Assignment>
Extract exactly the lines from the top of the records through the line containing "### Immediate (Optional)", and keep pictures out of the copy.

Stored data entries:

'''

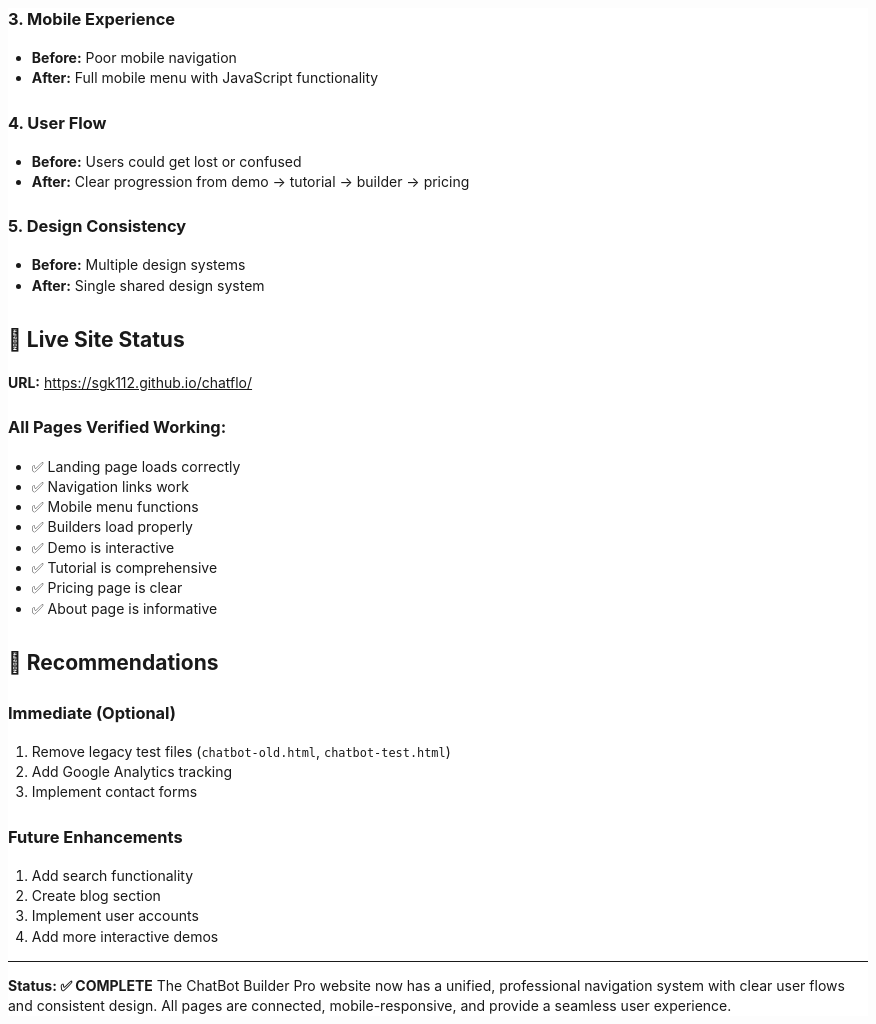 ### 3. Mobile Experience
- **Before:** Poor mobile navigation
- **After:** Full mobile menu with JavaScript functionality

### 4. User Flow
- **Before:** Users could get lost or confused
- **After:** Clear progression from demo → tutorial → builder → pricing

### 5. Design Consistency
- **Before:** Multiple design systems
- **After:** Single shared design system

## 🚀 Live Site Status

**URL:** https://sgk112.github.io/chatflo/

### All Pages Verified Working:
- ✅ Landing page loads correctly
- ✅ Navigation links work
- ✅ Mobile menu functions
- ✅ Builders load properly
- ✅ Demo is interactive
- ✅ Tutorial is comprehensive
- ✅ Pricing page is clear
- ✅ About page is informative

## 📝 Recommendations

### Immediate (Optional)
1. Remove legacy test files (`chatbot-old.html`, `chatbot-test.html`)
2. Add Google Analytics tracking
3. Implement contact forms

### Future Enhancements
1. Add search functionality
2. Create blog section
3. Implement user accounts
4. Add more interactive demos

---

**Status: ✅ COMPLETE**
The ChatBot Builder Pro website now has a unified, professional navigation system with clear user flows and consistent design. All pages are connected, mobile-responsive, and provide a seamless user experience.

'''

Answer to this task>
 ### 3. Mobile Experience
- **Before:** Poor mobile navigation
- **After:** Full mobile menu with JavaScript functionality

### 4. User Flow
- **Before:** Users could get lost or confused
- **After:** Clear progression from demo → tutorial → builder → pricing

### 5. Design Consistency
- **Before:** Multiple design systems
- **After:** Single shared design system

## 🚀 Live Site Status

**URL:** https://sgk112.github.io/chatflo/

### All Pages Verified Working:
- ✅ Landing page loads correctly
- ✅ Navigation links work
- ✅ Mobile menu functions
- ✅ Builders load properly
- ✅ Demo is interactive
- ✅ Tutorial is comprehensive
- ✅ Pricing page is clear
- ✅ About page is informative

## 📝 Recommendations

### Immediate (Optional)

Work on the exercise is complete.